I admit I have had a small bias against transmission. The services I have worked for have not had the transmission capability (We are getting it very soon). In our area there are three hospitals that allow paramedics to activate the cath lab based on recognition, one that requires transmission for the hospital to preactivate the cath lab. Unless, the patient absolutely insists, I go to the other hospitals because I know I can get the patient to the cath lab quicker because those hospitals will activate in advance of our arrival at the ED based on my interpretation alone. I do also work for a hospital where half the STEMIs that come in are from services that transmit and the other half do not. Our best times are from the service that does not transmit, but just barely.
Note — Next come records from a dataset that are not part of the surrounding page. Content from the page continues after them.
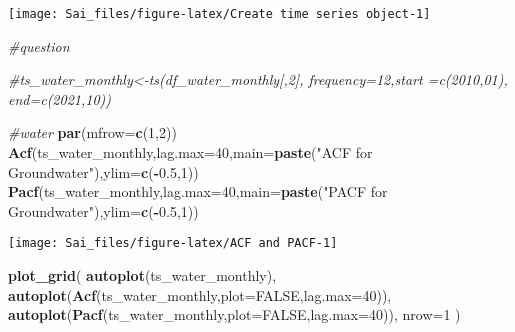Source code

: \documentclass[
]{article}
\newenvironment{Shaded}{\begin{snugshade}}{\end{snugshade}}
\newcommand{\AttributeTok}[1]{\textcolor[rgb]{0.13,0.29,0.53}{#1}}
\newcommand{\CommentTok}[1]{\textcolor[rgb]{0.56,0.35,0.01}{\textit{#1}}}
\newcommand{\ConstantTok}[1]{\textcolor[rgb]{0.56,0.35,0.01}{#1}}
\newcommand{\DecValTok}[1]{\textcolor[rgb]{0.00,0.00,0.81}{#1}}
\newcommand{\FloatTok}[1]{\textcolor[rgb]{0.00,0.00,0.81}{#1}}
\newcommand{\FunctionTok}[1]{\textcolor[rgb]{0.13,0.29,0.53}{\textbf{#1}}}
\newcommand{\NormalTok}[1]{#1}
\newcommand{\SpecialCharTok}[1]{\textcolor[rgb]{0.81,0.36,0.00}{\textbf{#1}}}
\newcommand{\StringTok}[1]{\textcolor[rgb]{0.31,0.60,0.02}{#1}}
\begin{document}
\begin{center}\texttt{[image: Sai\_files/figure-latex/Create time series object-1]} \end{center}

\begin{Shaded}
\begin{Highlighting}[]
\CommentTok{\#question}
\end{Highlighting}
\end{Shaded}

\begin{Shaded}
\begin{Highlighting}[]
\CommentTok{\#ts\_water\_monthly\textless{}{-}ts(df\_water\_monthly[,2], frequency=12,start =c(2010,01), end=c(2021,10))}

\CommentTok{\#water}
\FunctionTok{par}\NormalTok{(}\AttributeTok{mfrow=}\FunctionTok{c}\NormalTok{(}\DecValTok{1}\NormalTok{,}\DecValTok{2}\NormalTok{))}
\FunctionTok{Acf}\NormalTok{(ts\_water\_monthly,}\AttributeTok{lag.max=}\DecValTok{40}\NormalTok{,}\AttributeTok{main=}\FunctionTok{paste}\NormalTok{(}\StringTok{"ACF for Groundwater"}\NormalTok{),}\AttributeTok{ylim=}\FunctionTok{c}\NormalTok{(}\SpecialCharTok{{-}}\FloatTok{0.5}\NormalTok{,}\DecValTok{1}\NormalTok{)) }
\FunctionTok{Pacf}\NormalTok{(ts\_water\_monthly,}\AttributeTok{lag.max=}\DecValTok{40}\NormalTok{,}\AttributeTok{main=}\FunctionTok{paste}\NormalTok{(}\StringTok{"PACF for Groundwater"}\NormalTok{),}\AttributeTok{ylim=}\FunctionTok{c}\NormalTok{(}\SpecialCharTok{{-}}\FloatTok{0.5}\NormalTok{,}\DecValTok{1}\NormalTok{))}
\end{Highlighting}
\end{Shaded}

\begin{center}\texttt{[image: Sai\_files/figure-latex/ACF and PACF-1]} \end{center}

\begin{Shaded}
\begin{Highlighting}[]
\FunctionTok{plot\_grid}\NormalTok{(}
  \FunctionTok{autoplot}\NormalTok{(ts\_water\_monthly),}
  \FunctionTok{autoplot}\NormalTok{(}\FunctionTok{Acf}\NormalTok{(ts\_water\_monthly,}\AttributeTok{plot=}\ConstantTok{FALSE}\NormalTok{,}\AttributeTok{lag.max=}\DecValTok{40}\NormalTok{)),}
  \FunctionTok{autoplot}\NormalTok{(}\FunctionTok{Pacf}\NormalTok{(ts\_water\_monthly,}\AttributeTok{plot=}\ConstantTok{FALSE}\NormalTok{,}\AttributeTok{lag.max=}\DecValTok{40}\NormalTok{)),}
  \AttributeTok{nrow=}\DecValTok{1}
\NormalTok{)}
\end{Highlighting}
\end{Shaded}
\end{document}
Transmission is not necessary for the obvious big I can see it from across the room STEMIs if you have a paramedic who can give a good patch and a doctor at the other end willing to trust the interpretation. Two hospitals in our state that have excellent door to balloon times (their medics go right to the cath lab) do not rely on transmission at all. But here is the question I wonder about. If you rely on paramedics alone, are paramedics more apt to only call in the obvious STEMIs? What happens to the patients with the more subtler STEMIs? Are they missed? I would like to see a study asking this question. I wonder about this because we have had an occasional hard time just getting paramedics to call in on obvious STEMIs. In hospitals that have 100% of their services transmitting, do they have fewer missed STEMIs than those hospitals where none of their services transmit? By missed STEMI I mean a STEMI that is not recognized until the hospital that shows the same morphology on the prehospital 12-lead as opposed to the ECG evolving into a STEMI after ED arrival. My guess is that the all transmission system, where paramedics are encouraged to send in borderline 12-Leads capture a greater percentage of STEMIs. But this is just a hypothesis. I await a study for verification.

What do I feel is the ideal system? Here it is:

1. Include 12-lead competency in all paramedic education and QA
2. Encourage medics to consider but not rely on computer interpretation.
3. Tell medics to call in not just definite STEMIs but possible STEMIs. There is no shame in being wrong.
4. Add transmission capability.

With these four components in place, no STEMI should fall through the cracks.